Why Relationship-Building Beats Financial Modeling in Buy-Side M&A

Most buyers over-invest in technical skills — valuation models, financial accounting, due diligence checklists — and under-invest in the one thing that often determines whether a deal gets done: the relationship with the seller. Paul argues that a buyer who can’t build rapport with a seller will either lose the deal entirely or overpay for it. Mark’s two-hour lunch with Jimmy, which appeared to cover almost nothing of substance, was in fact a masterclass in eliciting information, building trust, and positioning himself as the only buyer worth considering. He arrived in jeans, focused entirely on Jimmy’s story, and left without interrogating a single line item on the P&L.

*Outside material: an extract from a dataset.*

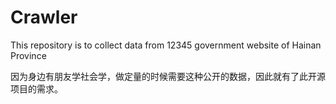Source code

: # Crawler
This repository is to collect data from 12345 government website of Hainan Province

因为身边有朋友学社会学，做定量的时候需要这种公开的数据，因此就有了此开源项目的需求。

How to Source Acquisition Targets the Right Way

Rather than blasting emails to hundreds of companies, Mark identified a short list of five to six software businesses in his vertical, tiered them by strategic fit, and sent each owner a highly personalized, research-driven letter via FedEx. He referenced the company’s specific hotel accounts, industry awards, and history — making it impossible for Jimmy to dismiss it as a form letter. Paul emphasizes that proprietary outreach like this is the only reliable path to deals at reasonable valuations. Competitive auction processes, by design, drive prices to the ceiling.

Valuing a Business Without Getting Distracted by Comparable Transactions

Paul makes a contrarian case against anchoring to market comps. In an era where private equity is bidding up businesses to 12–15x EBITDA, comparing yourself to those buyers is discouraging at best and financially reckless at worst. Instead, Mark focused exclusively on what the business was worth to him on a standalone basis — using simple “bro math” to determine that $10 million (5x EBITDA on $2 million in annual cash flow) was a slam dunk, and that he could stretch to $12–13 million with the right deal structure. The goal is to identify your floor, your ceiling, and your opening offer before you ever sit down with the seller.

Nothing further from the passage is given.